15'000 oder 37 verstorbene Gastarbeiter? Der Menschenrechtsverantwortliche der Fifa nimmt Stellung zu den Todesfällen.

Wenn in Katar die Fussball-WM startet, ist das auch der Verdienst von Gastarbeitern, die in grosser Hitze auf den Baustellen geschuftet haben. Wie viele von ihnen dabei ums Leben kamen, ist umstritten. Im «Club» nahm der Fifa Menschenrechtsverantwortliche Stellung zu den Vorwürfen.

15'000, 6500 oder 3 + 37 Tote?

«Drei Menschen kamen direkt durch Unfälle auf der Baustelle ums Leben. 37 Arbeiter kamen in Katar ums Leben, während sie auf WM-Baustellen gearbeitet haben.» Andreas Graf, Menschenrechtsverantwortlicher bei der Fifa, besteht auf den Zahlen, die auch Fifa-Präsident Gianni Infantino nennt. Angezweifelt wird die Zahl jedoch von Menschenrechtsorganisationen. Auch Hans-Joachim Eckert, ehemaliger Chef der Fifa-Ethikkommission, findet sie unrealistisch: «Wenn Herr Infantino sagt, es seien nur drei Arbeiter in zehn Jahren auf den Baustellen der Fifa zu Tode gekommen, ist das menschenverachtend. Jeder Realist weiss, dass es weit mehr waren.»

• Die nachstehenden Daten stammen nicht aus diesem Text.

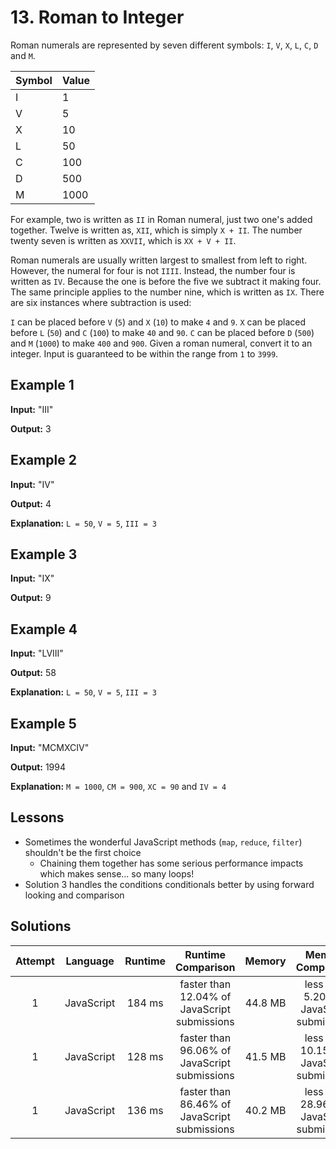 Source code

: # 13. Roman to Integer

Roman numerals are represented by seven different symbols: `I`, `V`, `X`, `L`, `C`, `D` and `M`.

|Symbol|Value|
|--|--|
|I|1|
|V|5|
|X|10|
|L|50|
|C|100|
|D|500|
|M|1000|

For example, two is written as `II` in Roman numeral, just two one's added together. Twelve is written as, `XII`, which is simply `X + II`. The number twenty seven is written as `XXVII`, which is `XX + V + II`.

Roman numerals are usually written largest to smallest from left to right. However, the numeral for four is not `IIII`. Instead, the number four is written as `IV`. Because the one is before the five we subtract it making four. The same principle applies to the number nine, which is written as `IX`. There are six instances where subtraction is used:

`I` can be placed before `V` (`5`) and `X` (`10`) to make `4` and `9`.
`X` can be placed before `L` (`50`) and `C` (`100`) to make `40` and `90`.
`C` can be placed before `D` (`500`) and `M` (`1000`) to make `400` and `900`.
Given a roman numeral, convert it to an integer. Input is guaranteed to be within the range from `1` to `3999`.

## Example 1

**Input:** "III"

**Output:** 3

## Example 2

**Input:** "IV"

**Output:** 4

**Explanation:** `L = 50`, `V = 5`, `III = 3`

## Example 3

**Input:** "IX"

**Output:** 9

## Example 4

**Input:** "LVIII"

**Output:** 58

**Explanation:** `L = 50`, `V = 5`, `III = 3`

## Example 5

**Input:** "MCMXCIV"

**Output:** 1994

**Explanation:** `M = 1000`, `CM = 900`, `XC = 90` and `IV = 4`

## Lessons

- Sometimes the wonderful JavaScript methods (`map`, `reduce`, `filter`) shouldn't be the first choice
  - Chaining them together has some serious performance impacts which makes sense... so many loops!
- Solution 3 handles the conditions conditionals better by using forward looking and comparison

## Solutions

|Attempt|Language|Runtime|Runtime Comparison|Memory|Memory Comparison|
|:-:|:-:|:-:|:-:|:-:|:-:|
|1|JavaScript|184 ms|faster than 12.04% of JavaScript submissions|44.8 MB|less than 5.20% of JavaScript submissions|
|1|JavaScript|128 ms|faster than 96.06% of JavaScript submissions|41.5 MB|less than 10.15% of JavaScript submissions|
|1|JavaScript|136 ms|faster than 86.46% of JavaScript submissions|40.2 MB|less than 28.96% of JavaScript submissions|

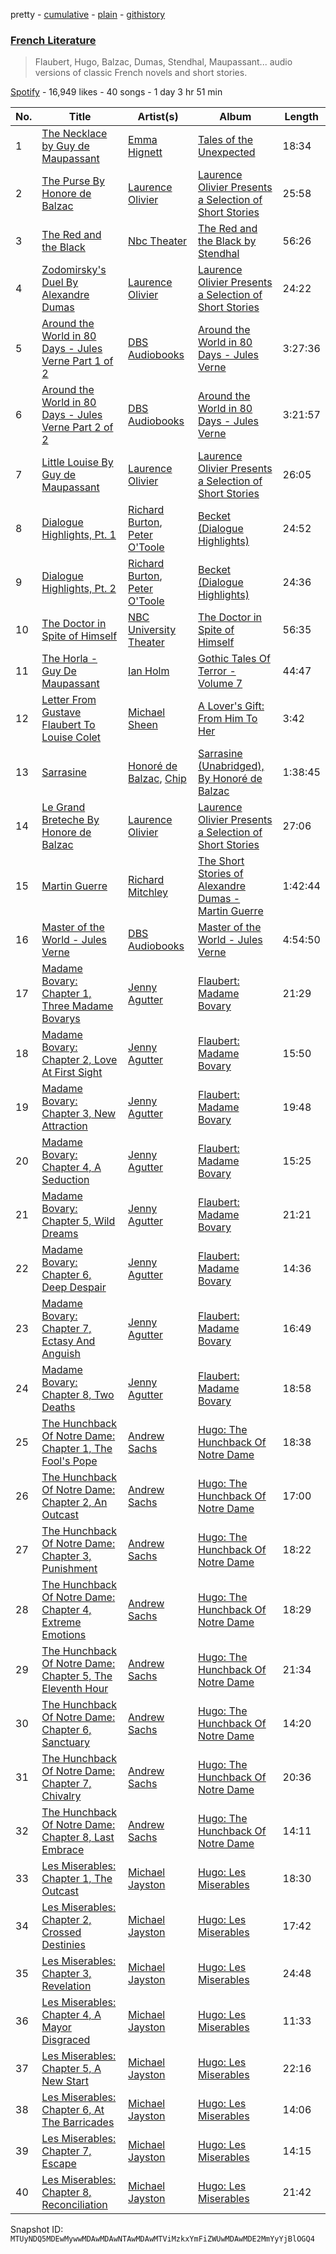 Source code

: pretty - [cumulative](/playlists/cumulative/37i9dQZF1DWWhtNzColB0d.md) - [plain](/playlists/plain/37i9dQZF1DWWhtNzColB0d) - [githistory](https://github.githistory.xyz/mackorone/spotify-playlist-archive/blob/main/playlists/plain/37i9dQZF1DWWhtNzColB0d)

### [French Literature](https://open.spotify.com/playlist/37i9dQZF1DWWhtNzColB0d)

> Flaubert, Hugo, Balzac, Dumas, Stendhal, Maupassant..\. audio versions of classic French novels and short stories.

[Spotify](https://open.spotify.com/user/spotify) - 16,949 likes - 40 songs - 1 day 3 hr 51 min

| No. | Title | Artist(s) | Album | Length |
|---|---|---|---|---|
| 1 | [The Necklace by Guy de Maupassant](https://open.spotify.com/track/2uqRWnJcKKTclXgNTf75IF) | [Emma Hignett](https://open.spotify.com/artist/2I31OmKUbh6WRIX3mG2KzN) | [Tales of the Unexpected](https://open.spotify.com/album/5CPkqC24oSrnEKXDR7owjY) | 18:34 |
| 2 | [The Purse By Honore de Balzac](https://open.spotify.com/track/4YNZkqwRF3pu3i3WQCPfvr) | [Laurence Olivier](https://open.spotify.com/artist/67ONR17eAcuRMcqsLqc0M5) | [Laurence Olivier Presents a Selection of Short Stories](https://open.spotify.com/album/1p39VHT0dz0jvFrzzXHfFg) | 25:58 |
| 3 | [The Red and the Black](https://open.spotify.com/track/3AoLoamKawLJniYHkncKDM) | [Nbc Theater](https://open.spotify.com/artist/2XH968CwqNZK2Dkm5EEFuh) | [The Red and the Black by Stendhal](https://open.spotify.com/album/100ldb0h5WLSPaxFLbkuCa) | 56:26 |
| 4 | [Zodomirsky's Duel By Alexandre Dumas](https://open.spotify.com/track/2nWaCx01NEEmNLRjyujwJB) | [Laurence Olivier](https://open.spotify.com/artist/67ONR17eAcuRMcqsLqc0M5) | [Laurence Olivier Presents a Selection of Short Stories](https://open.spotify.com/album/1p39VHT0dz0jvFrzzXHfFg) | 24:22 |
| 5 | [Around the World in 80 Days \- Jules Verne Part 1 of 2](https://open.spotify.com/track/5AepatdtiMzpghbJL6waSA) | [DBS Audiobooks](https://open.spotify.com/artist/0AGYqur7KNfaJwyzMvIuRz) | [Around the World in 80 Days \- Jules Verne](https://open.spotify.com/album/4lzmo5eldQPSoRxMjmoYvb) | 3:27:36 |
| 6 | [Around the World in 80 Days \- Jules Verne Part 2 of 2](https://open.spotify.com/track/2OMFMcSHeyCQtkXXwwtPVa) | [DBS Audiobooks](https://open.spotify.com/artist/0AGYqur7KNfaJwyzMvIuRz) | [Around the World in 80 Days \- Jules Verne](https://open.spotify.com/album/4lzmo5eldQPSoRxMjmoYvb) | 3:21:57 |
| 7 | [Little Louise By Guy de Maupassant](https://open.spotify.com/track/7JbKI2fFy7FQPSVWGO6yfT) | [Laurence Olivier](https://open.spotify.com/artist/67ONR17eAcuRMcqsLqc0M5) | [Laurence Olivier Presents a Selection of Short Stories](https://open.spotify.com/album/1p39VHT0dz0jvFrzzXHfFg) | 26:05 |
| 8 | [Dialogue Highlights, Pt\. 1](https://open.spotify.com/track/4uDKQwFRCREbo5NxbxdMik) | [Richard Burton](https://open.spotify.com/artist/3axaLrA0gIANDLYAv9pC9P), [Peter O'Toole](https://open.spotify.com/artist/4RFfEvG6mwlALrbzVuor46) | [Becket \(Dialogue Highlights\)](https://open.spotify.com/album/2HQH0xYqwVhuaL2VdNMwxt) | 24:52 |
| 9 | [Dialogue Highlights, Pt\. 2](https://open.spotify.com/track/1JdWvyDGgodIlZg88NrL7w) | [Richard Burton](https://open.spotify.com/artist/3axaLrA0gIANDLYAv9pC9P), [Peter O'Toole](https://open.spotify.com/artist/4RFfEvG6mwlALrbzVuor46) | [Becket \(Dialogue Highlights\)](https://open.spotify.com/album/2HQH0xYqwVhuaL2VdNMwxt) | 24:36 |
| 10 | [The Doctor in Spite of Himself](https://open.spotify.com/track/33Slrviorul8e9xtBtAUTf) | [NBC University Theater](https://open.spotify.com/artist/5xRmljm850F1sEs8vDl04I) | [The Doctor in Spite of Himself](https://open.spotify.com/album/4DWhlOWNmaQfajrJLvmnUO) | 56:35 |
| 11 | [The Horla \- Guy De Maupassant](https://open.spotify.com/track/22X2xK5djxVhhjYAmT14bC) | [Ian Holm](https://open.spotify.com/artist/1WBwyAxVKmGWvLyekRiUoN) | [Gothic Tales Of Terror \- Volume 7](https://open.spotify.com/album/3KTligNaag8dM4E9ho68Sr) | 44:47 |
| 12 | [Letter From Gustave Flaubert To Louise Colet](https://open.spotify.com/track/5NzjCm2AjtolRivcGIZDAG) | [Michael Sheen](https://open.spotify.com/artist/1vGT1ARFxsjCIuv8RsLJw7) | [A Lover's Gift: From Him To Her](https://open.spotify.com/album/4snC32Pmnq0AJeGvLaGvMq) | 3:42 |
| 13 | [Sarrasine](https://open.spotify.com/track/2MUHfgpqemfQPDOT7O4hBI) | [Honoré de Balzac](https://open.spotify.com/artist/1Zqs11SYTDW5LZAefhqIBk), [Chip](https://open.spotify.com/artist/2gTQeHFsX0fWaz0SBI5hij) | [Sarrasine \(Unabridged\), By Honoré de Balzac](https://open.spotify.com/album/3NyAFy2ajIZloL8AqFiikI) | 1:38:45 |
| 14 | [Le Grand Breteche By Honore de Balzac](https://open.spotify.com/track/1go3ahvAMoI3Dq76CKhToi) | [Laurence Olivier](https://open.spotify.com/artist/67ONR17eAcuRMcqsLqc0M5) | [Laurence Olivier Presents a Selection of Short Stories](https://open.spotify.com/album/1p39VHT0dz0jvFrzzXHfFg) | 27:06 |
| 15 | [Martin Guerre](https://open.spotify.com/track/3hPmsIYWXlGdHJFuNUjvE7) | [Richard Mitchley](https://open.spotify.com/artist/7M1yWBfWH7ssn0t018BLvC) | [The Short Stories of Alexandre Dumas \- Martin Guerre](https://open.spotify.com/album/0XkcsA4Ns016fH209qbgXc) | 1:42:44 |
| 16 | [Master of the World \- Jules Verne](https://open.spotify.com/track/5AMigpxyqXNRS5cMEtR33t) | [DBS Audiobooks](https://open.spotify.com/artist/0AGYqur7KNfaJwyzMvIuRz) | [Master of the World \- Jules Verne](https://open.spotify.com/album/021PIzYgWERtfPUvGdMX1r) | 4:54:50 |
| 17 | [Madame Bovary: Chapter 1, Three Madame Bovarys](https://open.spotify.com/track/52W2PGjRveUFIHKW5GTwx2) | [Jenny Agutter](https://open.spotify.com/artist/0Ow9vxW3yk1X3f68uoRE9x) | [Flaubert: Madame Bovary](https://open.spotify.com/album/3bNaBSdjN4DYwBrGoMRLKU) | 21:29 |
| 18 | [Madame Bovary: Chapter 2, Love At First Sight](https://open.spotify.com/track/1TXfpUcP4vrc1CK4tNftUM) | [Jenny Agutter](https://open.spotify.com/artist/0Ow9vxW3yk1X3f68uoRE9x) | [Flaubert: Madame Bovary](https://open.spotify.com/album/3bNaBSdjN4DYwBrGoMRLKU) | 15:50 |
| 19 | [Madame Bovary: Chapter 3, New Attraction](https://open.spotify.com/track/6dSSo1r706Pf7GS56dwTHz) | [Jenny Agutter](https://open.spotify.com/artist/0Ow9vxW3yk1X3f68uoRE9x) | [Flaubert: Madame Bovary](https://open.spotify.com/album/3bNaBSdjN4DYwBrGoMRLKU) | 19:48 |
| 20 | [Madame Bovary: Chapter 4, A Seduction](https://open.spotify.com/track/6JsGDQak5vAd6KTdaJVRYk) | [Jenny Agutter](https://open.spotify.com/artist/0Ow9vxW3yk1X3f68uoRE9x) | [Flaubert: Madame Bovary](https://open.spotify.com/album/3bNaBSdjN4DYwBrGoMRLKU) | 15:25 |
| 21 | [Madame Bovary: Chapter 5, Wild Dreams](https://open.spotify.com/track/2LGmvMSLRtfPbRvvCW4CJF) | [Jenny Agutter](https://open.spotify.com/artist/0Ow9vxW3yk1X3f68uoRE9x) | [Flaubert: Madame Bovary](https://open.spotify.com/album/3bNaBSdjN4DYwBrGoMRLKU) | 21:21 |
| 22 | [Madame Bovary: Chapter 6, Deep Despair](https://open.spotify.com/track/4faRS4vzwGjXYgjI4tFoPG) | [Jenny Agutter](https://open.spotify.com/artist/0Ow9vxW3yk1X3f68uoRE9x) | [Flaubert: Madame Bovary](https://open.spotify.com/album/3bNaBSdjN4DYwBrGoMRLKU) | 14:36 |
| 23 | [Madame Bovary: Chapter 7, Ectasy And Anguish](https://open.spotify.com/track/5u3dQPR3T227ea7NmFHQue) | [Jenny Agutter](https://open.spotify.com/artist/0Ow9vxW3yk1X3f68uoRE9x) | [Flaubert: Madame Bovary](https://open.spotify.com/album/3bNaBSdjN4DYwBrGoMRLKU) | 16:49 |
| 24 | [Madame Bovary: Chapter 8, Two Deaths](https://open.spotify.com/track/55qX4A49Hogi5OEjCnBazw) | [Jenny Agutter](https://open.spotify.com/artist/0Ow9vxW3yk1X3f68uoRE9x) | [Flaubert: Madame Bovary](https://open.spotify.com/album/3bNaBSdjN4DYwBrGoMRLKU) | 18:58 |
| 25 | [The Hunchback Of Notre Dame: Chapter 1, The Fool's Pope](https://open.spotify.com/track/7yhMRJ4UAMQqBoueawDEVV) | [Andrew Sachs](https://open.spotify.com/artist/2eHBC9EgV3QrftkihlSUws) | [Hugo: The Hunchback Of Notre Dame](https://open.spotify.com/album/2Aq9tS3OgnZMftm3Klo6QL) | 18:38 |
| 26 | [The Hunchback Of Notre Dame: Chapter 2, An Outcast](https://open.spotify.com/track/7by9cm7c3J0NzGQ5BNHTcr) | [Andrew Sachs](https://open.spotify.com/artist/2eHBC9EgV3QrftkihlSUws) | [Hugo: The Hunchback Of Notre Dame](https://open.spotify.com/album/2Aq9tS3OgnZMftm3Klo6QL) | 17:00 |
| 27 | [The Hunchback Of Notre Dame: Chapter 3, Punishment](https://open.spotify.com/track/4gCmuAYwpDPkTov5LKIQzU) | [Andrew Sachs](https://open.spotify.com/artist/2eHBC9EgV3QrftkihlSUws) | [Hugo: The Hunchback Of Notre Dame](https://open.spotify.com/album/2Aq9tS3OgnZMftm3Klo6QL) | 18:22 |
| 28 | [The Hunchback Of Notre Dame: Chapter 4, Extreme Emotions](https://open.spotify.com/track/591lmbSuBBGKj7HwpPrDMG) | [Andrew Sachs](https://open.spotify.com/artist/2eHBC9EgV3QrftkihlSUws) | [Hugo: The Hunchback Of Notre Dame](https://open.spotify.com/album/2Aq9tS3OgnZMftm3Klo6QL) | 18:29 |
| 29 | [The Hunchback Of Notre Dame: Chapter 5, The Eleventh Hour](https://open.spotify.com/track/7xTfn9EX3bTZSsjFskAljU) | [Andrew Sachs](https://open.spotify.com/artist/2eHBC9EgV3QrftkihlSUws) | [Hugo: The Hunchback Of Notre Dame](https://open.spotify.com/album/2Aq9tS3OgnZMftm3Klo6QL) | 21:34 |
| 30 | [The Hunchback Of Notre Dame: Chapter 6, Sanctuary](https://open.spotify.com/track/5YKDm8TvsJh2JCHRb50kYc) | [Andrew Sachs](https://open.spotify.com/artist/2eHBC9EgV3QrftkihlSUws) | [Hugo: The Hunchback Of Notre Dame](https://open.spotify.com/album/2Aq9tS3OgnZMftm3Klo6QL) | 14:20 |
| 31 | [The Hunchback Of Notre Dame: Chapter 7, Chivalry](https://open.spotify.com/track/6NtvFR6X5hckVhqsfX5WOA) | [Andrew Sachs](https://open.spotify.com/artist/2eHBC9EgV3QrftkihlSUws) | [Hugo: The Hunchback Of Notre Dame](https://open.spotify.com/album/2Aq9tS3OgnZMftm3Klo6QL) | 20:36 |
| 32 | [The Hunchback Of Notre Dame: Chapter 8, Last Embrace](https://open.spotify.com/track/6SjzIQGGPHF3ak9x0VirV5) | [Andrew Sachs](https://open.spotify.com/artist/2eHBC9EgV3QrftkihlSUws) | [Hugo: The Hunchback Of Notre Dame](https://open.spotify.com/album/2Aq9tS3OgnZMftm3Klo6QL) | 14:11 |
| 33 | [Les Miserables: Chapter 1, The Outcast](https://open.spotify.com/track/7dZuv2yZYl4d0s6j195woE) | [Michael Jayston](https://open.spotify.com/artist/6Hyx8wavOlTs3FRHa7H4uV) | [Hugo: Les Miserables](https://open.spotify.com/album/1FQ7JFr7qODnW8IBbIdRI8) | 18:30 |
| 34 | [Les Miserables: Chapter 2, Crossed Destinies](https://open.spotify.com/track/7k0cnFFwdExZfmKSXKZZ79) | [Michael Jayston](https://open.spotify.com/artist/6Hyx8wavOlTs3FRHa7H4uV) | [Hugo: Les Miserables](https://open.spotify.com/album/1FQ7JFr7qODnW8IBbIdRI8) | 17:42 |
| 35 | [Les Miserables: Chapter 3, Revelation](https://open.spotify.com/track/7rDkoRxn9o2cUgCR3IFxxR) | [Michael Jayston](https://open.spotify.com/artist/6Hyx8wavOlTs3FRHa7H4uV) | [Hugo: Les Miserables](https://open.spotify.com/album/1FQ7JFr7qODnW8IBbIdRI8) | 24:48 |
| 36 | [Les Miserables: Chapter 4, A Mayor Disgraced](https://open.spotify.com/track/5JLNyxcMVm2OR3gepoyeg5) | [Michael Jayston](https://open.spotify.com/artist/6Hyx8wavOlTs3FRHa7H4uV) | [Hugo: Les Miserables](https://open.spotify.com/album/1FQ7JFr7qODnW8IBbIdRI8) | 11:33 |
| 37 | [Les Miserables: Chapter 5, A New Start](https://open.spotify.com/track/4E0Djf6hBK4iIxjv1TCevC) | [Michael Jayston](https://open.spotify.com/artist/6Hyx8wavOlTs3FRHa7H4uV) | [Hugo: Les Miserables](https://open.spotify.com/album/1FQ7JFr7qODnW8IBbIdRI8) | 22:16 |
| 38 | [Les Miserables: Chapter 6, At The Barricades](https://open.spotify.com/track/2MppkuHNUULZ5RXRKAeQvC) | [Michael Jayston](https://open.spotify.com/artist/6Hyx8wavOlTs3FRHa7H4uV) | [Hugo: Les Miserables](https://open.spotify.com/album/1FQ7JFr7qODnW8IBbIdRI8) | 14:06 |
| 39 | [Les Miserables: Chapter 7, Escape](https://open.spotify.com/track/3KyNk4SPljvyIBP3QjMZmf) | [Michael Jayston](https://open.spotify.com/artist/6Hyx8wavOlTs3FRHa7H4uV) | [Hugo: Les Miserables](https://open.spotify.com/album/1FQ7JFr7qODnW8IBbIdRI8) | 14:15 |
| 40 | [Les Miserables: Chapter 8, Reconciliation](https://open.spotify.com/track/1J1KVZjeJHGKJ5vU8w3o0n) | [Michael Jayston](https://open.spotify.com/artist/6Hyx8wavOlTs3FRHa7H4uV) | [Hugo: Les Miserables](https://open.spotify.com/album/1FQ7JFr7qODnW8IBbIdRI8) | 21:42 |

Snapshot ID: `MTUyNDQ5MDEwMywwMDAwMDAwNTAwMDAwMTViMzkxYmFiZWUwMDAwMDE2MmYyYjBlOGQ4`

Männer arbeiten am Al-Bayt-Stadion in Al Khor in Katar im Dezember 2019.
Legende: Männer arbeiten am Al-Bayt-Stadion in Al Khor in Katar im Dezember 2019. Keystone/EPA/ALI HAIDER

Die Zweifel werden auch durch katarische Statistiken genährt. 15'000 ausländische Menschen sind seit der WM-Vergabe 2010 in Katar gestorben. 6500 aus südostasiatischen Ländern, der Heimat der Gastarbeiter. Die Diskussion um die Zahl der Toten ist befremdlich.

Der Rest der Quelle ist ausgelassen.